Kendisi de beni haklı çıkaran sözünü çok da rahatça söylemiştir: “ Paramın çoğunu alkole,kızlara ve hızlı arabalara yatırdım. Geri kalanını da har vurup harman savurdum.” En azından adam kendi biliyor. Kasıntı değil. Yine sorarlar Bestimiz’e içkiyi bırakmayı düşündün mü ey üstad diye. “ İçkiyi ve kadınları bir süre bıraktım. Hayatımın en berbat 20 dakikasını yaşamıştım.” der. Muziptir yahu. ManU-Benfica maçında kaleciyi geçtikten sonra bizim küçükken mahalle maçlarında yaptığımız diz üstüne çöküp kafayla gol atışımızın mimarı da kendisidir. Konu açılmışken imkanı yok bunu yazmadan geçmem: Muhabir sorar Best’e “ Maça en yakın hangi tarihte seks yaptınız?” diye. Cevaba dokunmadan veriyorum “Sanırım devre arasında.” Bu adama ne diyebilirsiniz ki?

Pub demiştik değil mi? ManU’da iken WBA’e karşı bir maça çıkarlar. Güzel bir galibiyetten sonra kendi açtığı puba arkadaşlarıyla birlikte gider. Orada WBA’li defans oyuncusu ile tesadüfen arka arkaya oturmuşlardır. Oyuncu seslenir: “ Hey George! Bütün maç kıçını seyrettim. Dön de o yüzünü bir göreyim.” İbretlik bir durum gerçekten de.

Maalesef ManU’da efsanevi bir performans sergilemesine rağmen 27 yaşındayken takımdan tam anlamıyla kovuldu. Bu onun için de zordu, taraftar için de. Efsanevi 7 o kadar çok kulüp dolaştı ki daha sonra saymak içimden gelmiyor. Gerçekten bir efsaneye yakışmayacak düzeyde dolaştığını bilseniz yeter. 

ManU’da 470 kez forma giyip 179 gole imzasını atar. Muazzam rakamlar bunlar. Gol sayısındaki azlık ise bana göre dönemin o “Stoke City”vari oyunlarından kaynaklanmış olmalı. Yine de az demek de ayıptır tabi. ManU’daki bu performansını milli takımda pek gösteremez. Best, 37 kez Kuzey İrlanda Milli Futbol Takımı forması giyip, 9 gol kaydetti. Gollerden biri de Türkiye’ye karşı. Bu da dip not olsun. Milli takım ve Best denilince akla Cruyff gelir. Neden mi? Gelin bakalım.
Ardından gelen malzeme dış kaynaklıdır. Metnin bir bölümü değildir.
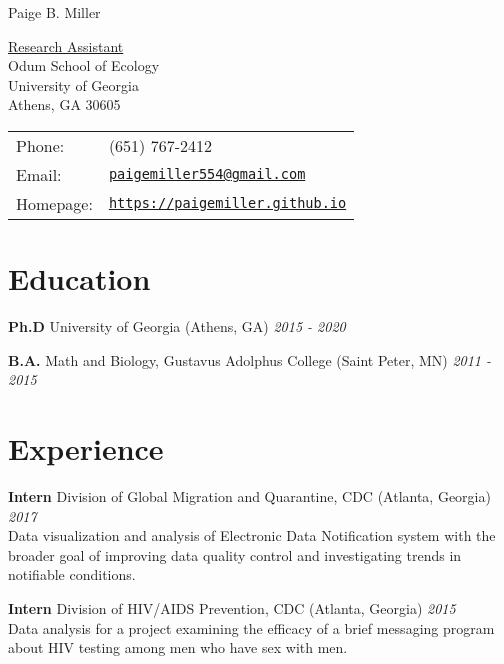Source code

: \documentclass[letterpaper]{article}
\def\name{Paige B. Miller}
\renewenvironment{itemize}{
  \begin{list}{}{
    \setlength{\leftmargin}{1.5em}
  }
}{
  \end{list}
}
\begin{document}
{\huge \name}


\vspace{0.25in}

\begin{minipage}{0.45\linewidth}
  \href{}{Research Assistant} \\
  Odum School of Ecology \\
  University of Georgia \\
  Athens, GA 30605
\end{minipage}
\begin{minipage}{0.45\linewidth}
  \begin{tabular}{ll}
    Phone: & (651) 767-2412 \\
    Email: & \href{mailto:paige.miller@uga.edu}{\tt paigemiller554@gmail.com} \\
    Homepage: & \href{https://paigemiller.github.io}{\tt https://paigemiller.github.io} \\
  \end{tabular}
\end{minipage}

\section*{Education}

\begin{itemize}
  \item \textbf{Ph.D} University of Georgia (Athens, GA) 	\hfill \textit{2015 - 2020}
  \item \textbf{B.A.} Math and Biology, Gustavus Adolphus College (Saint Peter, MN) \hfill  \textit{2011 - 2015}
\end{itemize}

\section*{Experience}

\begin{itemize}
  \item  \textbf{Intern} Division of Global Migration and Quarantine, CDC (Atlanta, Georgia)
   \hfill  \textit{2017}
   \\ Data visualization and analysis of Electronic Data Notification system with the broader goal of improving data quality control and investigating trends in notifiable conditions.
  \item  \textbf{Intern} Division of HIV/AIDS Prevention, CDC (Atlanta, Georgia)   \hfill  \textit{2015}
  \\ Data analysis for a project examining the efficacy of a brief messaging program about HIV testing among men who have sex with men. 
\end{itemize}
\end{document}

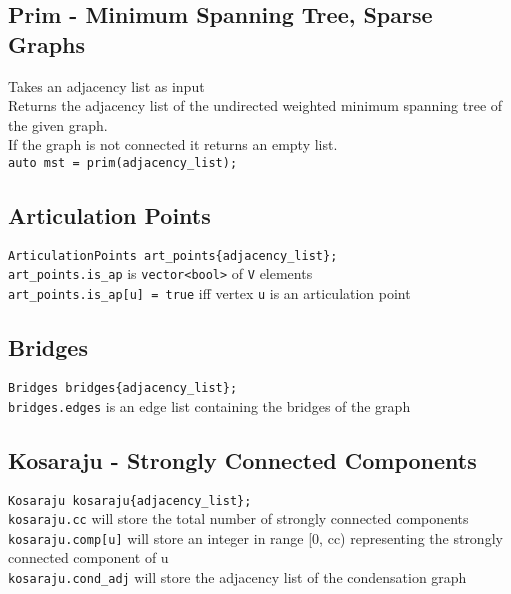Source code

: \subsection{Prim - Minimum Spanning Tree, Sparse Graphs}

Takes an adjacency list as input \\
Returns the adjacency list of the undirected weighted minimum spanning tree of the given graph. \\
If the graph is not connected it returns an empty list. \\
\verb|auto mst = prim(adjacency_list);| \\



\subsection{Articulation Points}

\verb|ArticulationPoints art_points{adjacency_list};| \\
\verb|art_points.is_ap| is \verb|vector<bool>| of \verb|V| elements \\
\verb|art_points.is_ap[u] = true| iff vertex \verb|u| is an articulation point



\subsection{Bridges}

\verb|Bridges bridges{adjacency_list};| \\
\verb|bridges.edges| is an edge list containing the bridges of the graph



\subsection{Kosaraju - Strongly Connected Components}

\verb|Kosaraju kosaraju{adjacency_list};| \\
\verb|kosaraju.cc| will store the total number of strongly connected components \\
\verb|kosaraju.comp[u]| will store an integer in range [0, cc) representing the strongly connected component of u \\
\verb|kosaraju.cond_adj| will store the adjacency list of the condensation graph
“1978 FIFA Dünya Kupası elemelerinde oynanan bir maç için Kuzey İrlanda, Rotterdam'a Hollanda ile oynamak için gitti. Maç, Hollanda'nın Dünya Kupası'nda iki kez üstüste final oynadığı dönemin tam ortasına ve Johan Cruyff'un en parlak dönemine denk geliyordu. Maçın beşinci dakikasında Best sahasının solunda topla buluştu. Kaleye doğru ilerlemek yerine, sahanın ortasına doğru topu süren Best, üç Hollandalı oyuncuyu geçip, sahanın en sağındaki Cruyff'un yanına geldi. Best, topu rakibine doğru sürüp, bacak arasından topu geçirdi.” Bu olayın aslı maçtan önce sorulan bir soru ile başlar. Gazeteci Best’e soruyu sorar: “Cruyff mu daha iyi yoksa sen mi?” Tipik Messi mi Ronaldo mu? Alex mi Guti mi? Sorusu işte. Best de cevabı her anlamda verir: “Sahada göreceksiniz.”

En önemlisi ise belki de Best’in kendi ağzından çıkan şu sözler: “1970’lerde bir otelde kalıyordum, odaya kat görevlisi girdi ve etrafta bir gece önce kazanılmış on binlerce pound ve şampanya var, yatakta ise dönemin dünya güzeli yatıyor… Genç görevli bana sordu: “George, yanlış giden ne ?” Best kendini bitirmiş adamlardan biri. Belki de çoğu insanın önüne Pele ve Maradona’yı koymasındaki sebeplerden biri de futbol dışında çok zaman harcamasıdır. Maradona da harcadı tabi. Durum farkı var. Maradona hiçbir zaman Best kadar yakışıklı olamadı. Kadınları hayatına sokan Best daha zor durumdaydı.

Bu konu hakkında da çok yorum var. Pele onun için hayatımda gördüğüm en iyi futbolcu der. Maradona da keza bu lafa benzer bir yorum yapar. Birçok efsanevi yorumcu ise tek eksiğinin İrlandalı olması olduğunu belirtir.  En orijinal yorumu da kendisi yapar belki de. “ Eğer çirkin olsam ne Maradona’nın ne de Pele’nin ismi hatırlanırdı.” Adam haklı beyler diyesim de gelmiyor değil.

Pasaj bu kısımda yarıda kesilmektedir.